Kilroy’s Bar N’ Grill is frequently flooded with groups of students wearing color-coded T-shirts and celebrating bar crawls, birthdays and bachelorette parties.
But Tuesday night and into Wednesday morning, people wearing red and orange T-shirts representing rival IU Student Association tickets were doing more than just raising bar tabs – they were raising vote tallies.
Both the Btown and Red-Hot tickets were soliciting votes in and out of Kilroy’s Bar N’ Grill, causing some IU leaders to question the ethical implications of seeking votes from students under the influence of alcohol.
Dean of Students Dick McKaig said the situation “sounds questionable” but added it is “not automatically reprehensible of the two tickets.”
“Students need to be responsible enough to make decisions,” McKaig said.
The current administration, known as the Big Red ticket in last year’s race, did not campaign at bars during last year’s election.
“We thought it could have a negative connotation to it,” said senior Luke Fields, current IUSA president. “We were concerned that there would be potential problems.”
On Tuesday, members of Btown sat in front of laptops at a table on Kilroy’s outdoor patio, asking students in and out of the bar for votes.
Members of Red-Hot were stationed inside in two locations. A table near the front of the bar had several empty bottles of beer and a bottle of vodka covering a Red-Hot banner. The ticket also used a computer in the back of the bar for student votes, said junior Mary Kelley, vice presidential candidate for Red-Hot.

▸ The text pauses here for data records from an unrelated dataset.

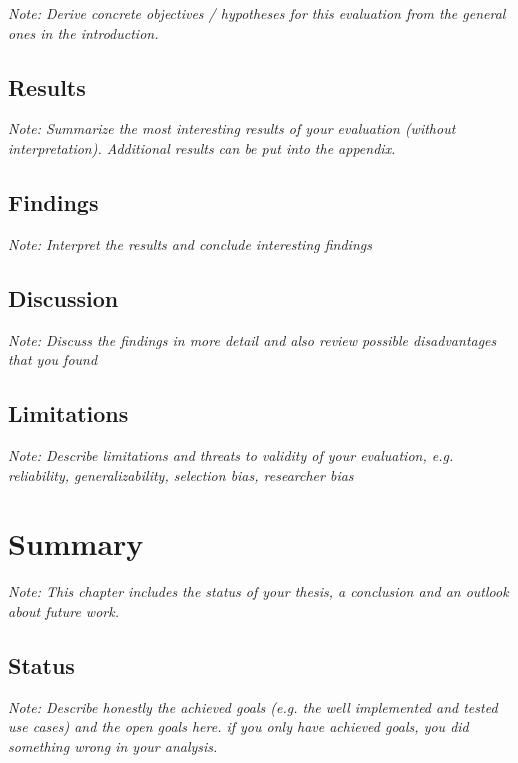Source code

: \documentclass[a4paper,12pt,twoside]{report}
\begin{document}
\textit{Note: Derive concrete objectives / hypotheses for this evaluation from the general ones in the introduction.}

\section{Results}

\textit{Note: Summarize the most interesting results of your evaluation (without interpretation). Additional results can be put into the appendix.}

\section{Findings}

\textit{Note: Interpret the results and conclude interesting findings}

\section{Discussion}

\textit{Note: Discuss the findings in more detail and also review possible disadvantages that you found}

\section{Limitations}

\textit{Note: Describe limitations and threats to validity of your evaluation, e.g. reliability, generalizability, selection bias, researcher bias}












\chapter{Summary}

\textit{Note: This chapter includes the status of your thesis, a conclusion and an outlook about future work.}

\section{Status}

\textit{Note: Describe honestly the achieved goals (e.g. the well implemented and tested use cases) and the open goals here. if you only have achieved goals, you did something wrong in your analysis.}
\end{document}
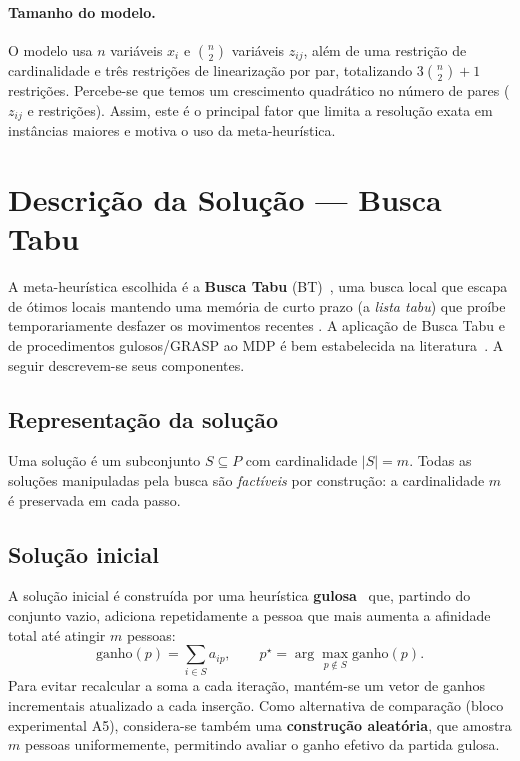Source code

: \documentclass[a4paper,11pt]{article}
\begin{document}
\paragraph{Tamanho do modelo.}
O modelo usa $n$ variáveis $x_i$ e $\binom{n}{2}$ variáveis $z_{ij}$, além de uma
restrição de cardinalidade e três restrições de linearização por par, totalizando
$3\binom{n}{2} + 1$ restrições. Percebe-se que temos um crescimento quadrático no número de pares ($z_{ij}$ e
restrições). Assim, este é o principal fator que limita a resolução exata em instâncias maiores e
motiva o uso da meta-heurística.

\section{Descrição da Solução --- Busca Tabu}
\label{sec:solucao}

A meta-heurística escolhida é a \textbf{Busca Tabu} (BT)~\cite{glover1989tabu,glover1997tabu},
uma busca local que escapa de ótimos locais mantendo uma memória de curto prazo (a
\emph{lista tabu}) que proíbe temporariamente desfazer os movimentos recentes
\cite{hertz1995tutorial,gendreau2003intro,ritt2024inf05010}. A aplicação de Busca Tabu e
de procedimentos gulosos/GRASP ao MDP é bem estabelecida na
literatura~\cite{duarte2007tabu}. A seguir descrevem-se seus componentes.

\subsection{Representação da solução}
Uma solução é um subconjunto $S \subseteq P$ com cardinalidade $|S| = m$. Todas as
soluções manipuladas pela busca são \emph{factíveis} por construção: a cardinalidade
$m$ é preservada em cada passo.

\subsection{Solução inicial}
A solução inicial é construída por uma heurística \textbf{gulosa}~\cite{feo1995greedy} que,
partindo do conjunto vazio, adiciona repetidamente a pessoa que mais aumenta a afinidade
total até atingir $m$ pessoas:
\begin{equation*}
  \text{ganho}(p) = \sum_{i \in S} a_{ip}, \qquad
  p^\star = \arg\max_{p \notin S} \text{ganho}(p).
\end{equation*}
Para evitar recalcular a soma a cada iteração, mantém-se um vetor de ganhos incrementais
atualizado a cada inserção. Como alternativa de comparação (bloco experimental A5),
considera-se também uma \textbf{construção aleatória}, que amostra $m$ pessoas
uniformemente, permitindo avaliar o ganho efetivo da partida gulosa.
\end{document}
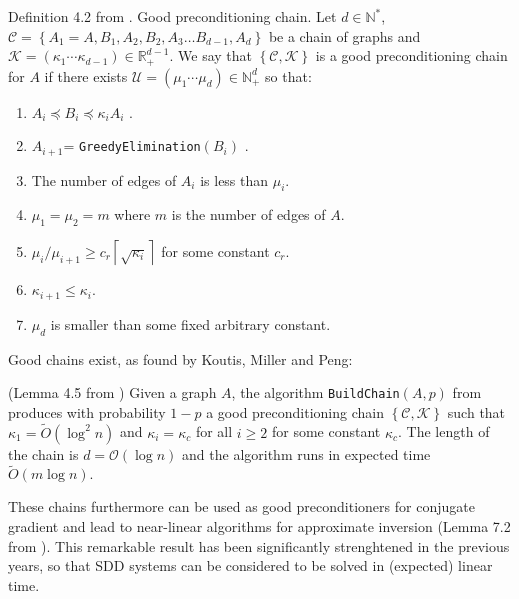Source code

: \begin{definition}
Definition 4.2 from \cite{Koutis2011}. Good preconditioning chain.
Let $d\in\mathbb{N}^{*}$, $\mathcal{C}=\left\{ A_{1}=A,B_{1},A_{2},B_{2},A_{3}\dots B_{d-1},A_{d}\right\} $
be a chain of graphs and $\mathcal{K}=\left(\kappa_{1}\cdots\kappa_{d-1}\right)\in\mathbb{R}_{+}^{d-1}$.
We say that $\left\{ \mathcal{C},\mathcal{K}\right\} $ is a good
preconditioning chain for $A$ if there exists $\mathcal{U}=\left(\mu_{1}\cdots\mu_{d}\right)\in\mathbb{N}_{+}^{d}$
so that: 
\begin{enumerate}
\item $A_{i}\preceq B_{i}\preceq\kappa_{i}A_{i}$ . 
\item $A_{i+1}$= \texttt{GreedyElimination}$\left(B_{i}\right)$ . %

\item The number of edges of $A_{i}$ is less than $\mu_{i}$. 
\item $\mu_{1}=\mu_{2}=m$ where $m$ is the number of edges of $A$. 
\item $\mu_{i}/\mu_{i+1}\geq c_{r}\left\lceil \sqrt{\kappa_{i}}\right\rceil $
for some constant $c_{r}$. 
\item $\kappa_{i+1}\leq\kappa_{i}$. 
\item $\mu_{d}$ is smaller than some fixed arbitrary constant. 
\end{enumerate}
\end{definition}
Good chains exist, as found by Koutis, Miller and Peng:
\begin{lemma}
\label{lem:good-chain} (Lemma 4.5 from \cite{Koutis2011}) Given
a graph $A$, the algorithm \texttt{BuildChain}$\left(A,p\right)$
from \cite{Koutis2011} produces with probability $1-p$ a good preconditioning
chain $\left\{ \mathcal{C},\mathcal{K}\right\} $ such that $\kappa_{1}=\tilde{O}\left(\log^{2}n\right)$
and $\kappa_{i}=\kappa_{c}$ for all $i\geq2$ for some constant $\kappa_{c}$.
The length of the chain is $d=\mathcal{O}\left(\log n\right)$ and
the algorithm runs in expected time $\tilde{O}\left(m\log n\right).$%

\end{lemma}
These chains furthermore can be used as good preconditioners for conjugate
gradient and lead to near-linear algorithms for approximate inversion
(Lemma 7.2 from \cite{Koutis2010}). This remarkable result has been
significantly strenghtened in the previous years, so that SDD systems
can be considered to be solved in (expected) linear time.
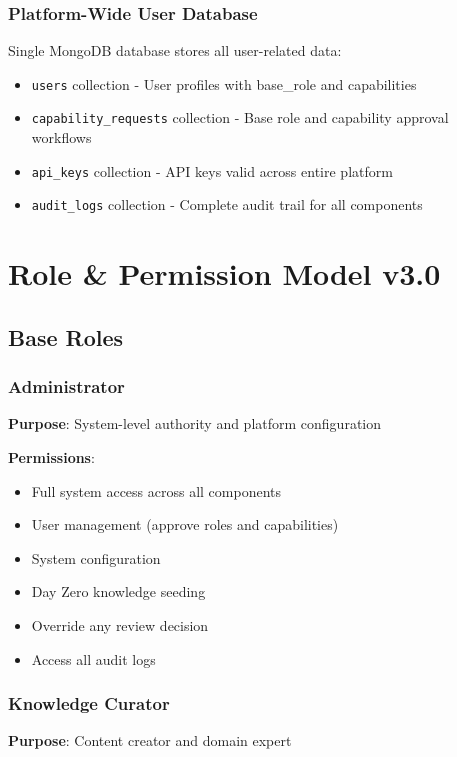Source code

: \documentclass[12pt,a4paper]{article}
\begin{document}
\subsubsection{Platform-Wide User Database}
Single MongoDB database stores all user-related data:
\begin{itemize}
    \item \texttt{users} collection - User profiles with base\_role and capabilities
    \item \texttt{capability\_requests} collection - Base role and capability approval workflows
    \item \texttt{api\_keys} collection - API keys valid across entire platform
    \item \texttt{audit\_logs} collection - Complete audit trail for all components
\end{itemize}

\section{Role \& Permission Model v3.0}

\subsection{Base Roles}

\subsubsection{Administrator}
\textbf{Purpose}: System-level authority and platform configuration

\textbf{Permissions}:
\begin{itemize}
    \item Full system access across all components
    \item User management (approve roles and capabilities)
    \item System configuration
    \item Day Zero knowledge seeding
    \item Override any review decision
    \item Access all audit logs
\end{itemize}

\subsubsection{Knowledge Curator}
\textbf{Purpose}: Content creator and domain expert
\end{document}
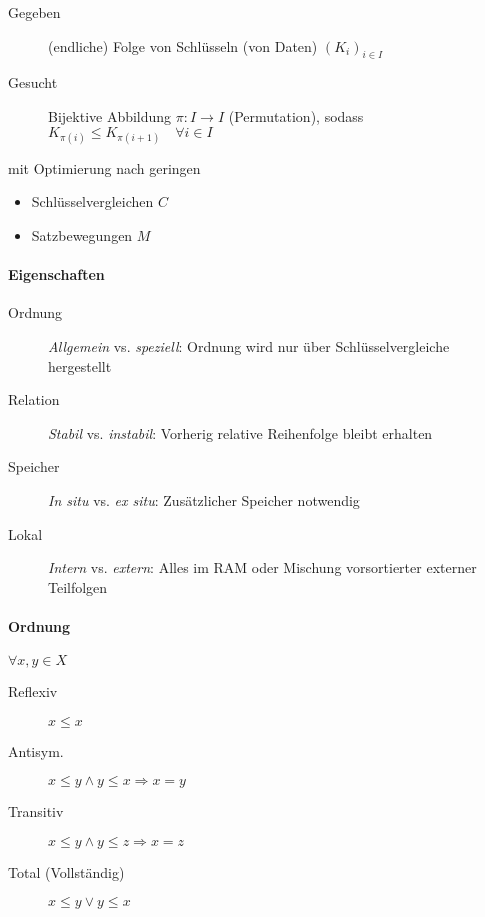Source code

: \begin{description}
  \item[Gegeben] (endliche) Folge von Schlüsseln (von Daten) $(K_i)_{i \in I}$
  \item[Gesucht] Bijektive Abbildung $\pi: I \rightarrow I$ (Permutation), sodass $K_{\pi(i)} \leq K_{\pi(i + 1)} \quad \forall i \in I$
\end{description}

mit Optimierung nach geringen

\begin{itemize}
  \item Schlüsselvergleichen $C$
  \item Satzbewegungen $M$
\end{itemize}

\paragraph{Eigenschaften}

\begin{description}
  \item [Ordnung] \emph{Allgemein} vs. \emph{speziell}: Ordnung wird nur über Schlüsselvergleiche hergestellt
  \item [Relation] \emph{Stabil} vs. \emph{instabil}: Vorherig relative Reihenfolge bleibt erhalten
  \item [Speicher] \emph{In situ} vs. \emph{ex situ}: Zusätzlicher Speicher notwendig
  \item [Lokal] \emph{Intern} vs. \emph{extern}: Alles im RAM oder Mischung vorsortierter externer Teilfolgen
\end{description}

\paragraph{Ordnung} $\forall x, y \in X$

\begin{description}
  \item[Reflexiv] $x \leq x$
  \item[Antisym.] $x \leq y \land y \leq x \Rightarrow x = y$
  \item[Transitiv] $x \leq y \land y \leq z \Rightarrow x = z$
  \item[Total (Vollständig)] $x \leq y \lor y \leq x$
\end{description}

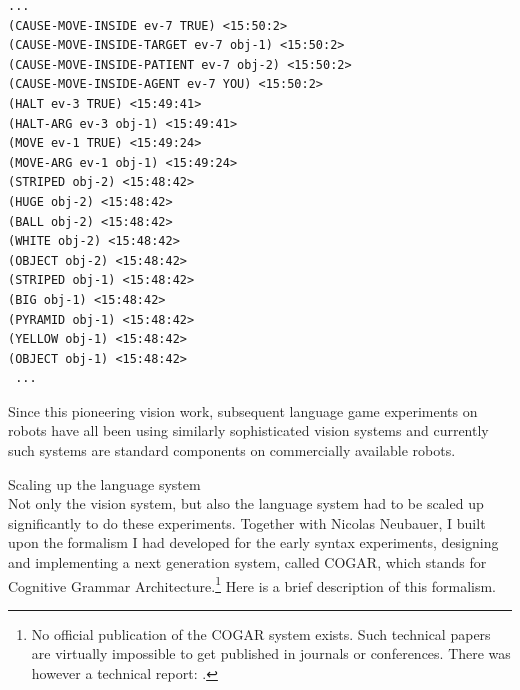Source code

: \begin{verbatim}
... 
(CAUSE-MOVE-INSIDE ev-7 TRUE) <15:50:2>
(CAUSE-MOVE-INSIDE-TARGET ev-7 obj-1) <15:50:2>
(CAUSE-MOVE-INSIDE-PATIENT ev-7 obj-2) <15:50:2>
(CAUSE-MOVE-INSIDE-AGENT ev-7 YOU) <15:50:2>
(HALT ev-3 TRUE) <15:49:41>
(HALT-ARG ev-3 obj-1) <15:49:41>
(MOVE ev-1 TRUE) <15:49:24>
(MOVE-ARG ev-1 obj-1) <15:49:24>
(STRIPED obj-2) <15:48:42>
(HUGE obj-2) <15:48:42>
(BALL obj-2) <15:48:42>
(WHITE obj-2) <15:48:42>
(OBJECT obj-2) <15:48:42>
(STRIPED obj-1) <15:48:42>
(BIG obj-1) <15:48:42>
(PYRAMID obj-1) <15:48:42>
(YELLOW obj-1) <15:48:42>
(OBJECT obj-1) <15:48:42>
 ...
\end{verbatim}

Since this pioneering vision work, subsequent language game experiments on robots have all been using 
similarly sophisticated vision systems and currently such systems are standard components on commercially available
robots. 

{\bfshape  Scaling up the language system}\\

Not only the vision system, but also the language system had to be scaled up significantly to do these experiments. 
Together with Nicolas Neubauer, I built upon the formalism I had developed for the early syntax experiments, 
designing and implementing a next generation system, called COGAR,  which stands for 
Cognitive Grammar Architecture.\footnote{
No official publication of the COGAR system exists. Such technical papers are virtually impossible to get 
published in journals or conferences. There was however a technical report: \cite{Steels:2001}.}
Here is a brief description of this formalism.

Peter SerVaas, presidential candidate for the Btown ticket, said Btown members were mostly talking to students waiting in line for Kilroy’s $2-Tuesdays.
“We are just talking to them before they start their night,” said junior Peter SerVaas, presidential candidate for Btown. “People are already in line, and it is an opportunity to inform them about Btown. If they are convinced by our statement, they can vote.”
SerVaas said while the campaign did bring laptops past the bouncer and onto the patio, the ticket did not bring laptops into the actual building.
“We would not go inside an establishment with laptops serving alcohol,” he said.
Representatives for both tickets said they did not target students who were intoxicated.
“It’s early enough in the night where people aren’t wasted,” Kelley said. “We try to take them right when they get in.”
Kelley said people could not bring an alcoholic beverage into the back room while they were voting.
Andrew Hahn, presidential candidate for Red-Hot, defended the actions.
“A lot of people on our ticket that are 21 and over like to hang out at Kilroy’s, like a lot of IU students do,” Hahn said. “It has been a long campaign. It is a place for us to come and hang out.”
IUSA ticket members said they were not doing anything wrong by being at Kilroy’s; they were simply campaigning.
“We are not buying anyone drinks,” Hahn said. “We have explicitly told them that there was absolutely none of that. We are not targeting people.”
Campaigning and sponsoring ticket-run voting stations, even at a bar, is not a violation of the elections code.
“The idea is to target a wide student demographic,” said senior Elizabeth Retana, IUSA election coordinator. “A large group of students frequent Kirkwood.”
When asked whether getting votes at a bar should be against the elections code, Retana said, “It is a difficult call, a difficult situation.”
Though the practice is not against IUSA Elections Code, others in Indiana have ruled that alcohol and elections don’t mix.
On Election Day, state law requires Hoosier bars stay closed while polls are open.
Senior Dan Sloat, current IUSA vice president, said the IUSA elections are very different than the state and national elections since student government elections take place in the unique environment of a college campus.
Sloat said because many students go to the bars, IUSA candidates campaign there in hopes of connecting to the student body.
He also said even though the tickets’ actions did not go against the elections code, the tactic was “in poor taste.”